■ YOUR ASSIGNMENT ■
Only one number is wanted here: how many lines of the data hold "Tang".
[STUDY MATERIAL Boundary: Start]
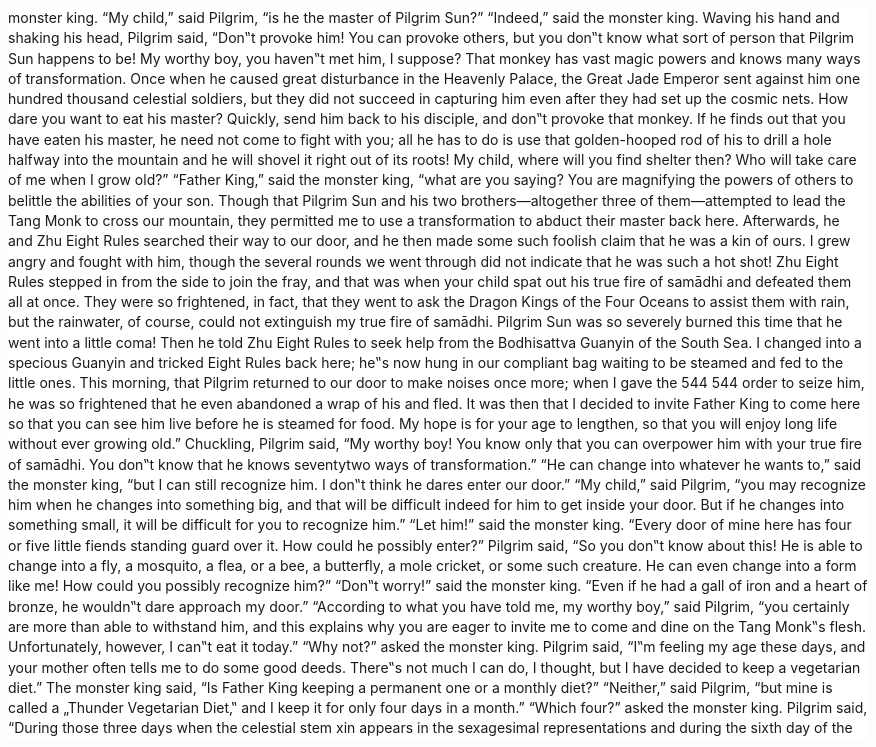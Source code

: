 monster king. “My child,” said Pilgrim, “is he the master of Pilgrim Sun?”
“Indeed,” said the monster king. Waving his hand and shaking his head, Pilgrim
said, “Don‟t provoke him! You can provoke others, but you don‟t know what sort of
person that Pilgrim Sun happens to be! My worthy boy, you haven‟t met him, I
suppose? That monkey has vast magic powers and knows many ways of transformation.
Once when he caused great disturbance in the Heavenly Palace, the Great Jade Emperor
sent against him one hundred thousand celestial soldiers, but they did not succeed in
capturing him even after they had set up the cosmic nets. How dare you want to eat his
master? Quickly, send him back to his disciple, and don‟t provoke that monkey. If he
finds out that you have eaten his master, he need not come to fight with you; all he has
to do is use that golden-hooped rod of his to drill a hole halfway into the mountain and
he will shovel it right out of its roots! My child, where will you find shelter then? Who
will take care of me when I grow old?”
“Father King,” said the monster king, “what are you saying? You are
magnifying the powers of others to belittle the abilities of your son. Though that Pilgrim
Sun and his two brothers—altogether three of them—attempted to lead the Tang Monk
to cross our mountain, they permitted me to use a transformation to abduct their master
back here. Afterwards, he and Zhu Eight Rules searched their way to our door, and he
then made some such foolish claim that he was a kin of ours. I grew angry and fought
with him, though the several rounds we went through did not indicate that he was such a
hot shot! Zhu Eight Rules stepped in from the side to join the fray, and that was when
your child spat out his true fire of samādhi and defeated them all at once. They were so
frightened, in fact, that they went to ask the Dragon Kings of the Four Oceans to assist
them with rain, but the rainwater, of course, could not extinguish my true fire of
samādhi. Pilgrim Sun was so severely burned this time that he went into a little coma!
Then he told Zhu Eight Rules to seek help from the Bodhisattva Guanyin of the South
Sea. I changed into a specious Guanyin and tricked Eight Rules back here; he‟s now
hung in our compliant bag waiting to be steamed and fed to the little ones. This
morning, that Pilgrim returned to our door to make noises once more; when I gave the
544
544
order to seize him, he was so frightened that he even abandoned a wrap of his and fled.
It was then that I decided to invite Father King to come here so that you can see him
live before he is steamed for food. My hope is for your age to lengthen, so that you will
enjoy long life without ever growing old.”
Chuckling, Pilgrim said, “My worthy boy! You know only that you can
overpower him with your true fire of samādhi. You don‟t know that he knows seventytwo ways of transformation.”
“He can change into whatever he wants to,” said the monster king, “but I can
still recognize him. I don‟t think he dares enter our door.”
“My child,” said Pilgrim, “you may recognize him when he changes into
something big, and that will be difficult indeed for him to get inside your door. But if he
changes into something small, it will be difficult for you to recognize him.”
“Let him!” said the monster king. “Every door of mine here has four or five little
fiends standing guard over it. How could he possibly enter?” Pilgrim said, “So you
don‟t know about this! He is able to change into a fly, a mosquito, a flea, or a bee, a
butterfly, a mole cricket, or some such creature. He can even change into a form like
me! How could you possibly recognize him?”
“Don‟t worry!” said the monster king. “Even if he had a gall of iron and a heart
of bronze, he wouldn‟t dare approach my door.”
“According to what you have told me, my worthy boy,” said Pilgrim, “you
certainly are more than able to withstand him, and this explains why you are eager to
invite me to come and dine on the Tang Monk‟s flesh. Unfortunately, however, I can‟t
eat it today.”
“Why not?” asked the monster king. Pilgrim said, “I‟m feeling my age these
days, and your mother often tells me to do some good deeds. There‟s not much I can do,
I thought, but I have decided to keep a vegetarian diet.”
The monster king said, “Is Father King keeping a permanent one or a monthly
diet?”
“Neither,” said Pilgrim, “but mine is called a „Thunder Vegetarian Diet,‟ and I
keep it for only four days in a month.”
“Which four?” asked the monster king. Pilgrim said, “During those three days
when the celestial stem xin
appears in the sexagesimal representations and during the sixth day of the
[STUDY MATERIAL Boundary: End]
■ OUTPUT OF THE TASK ■
2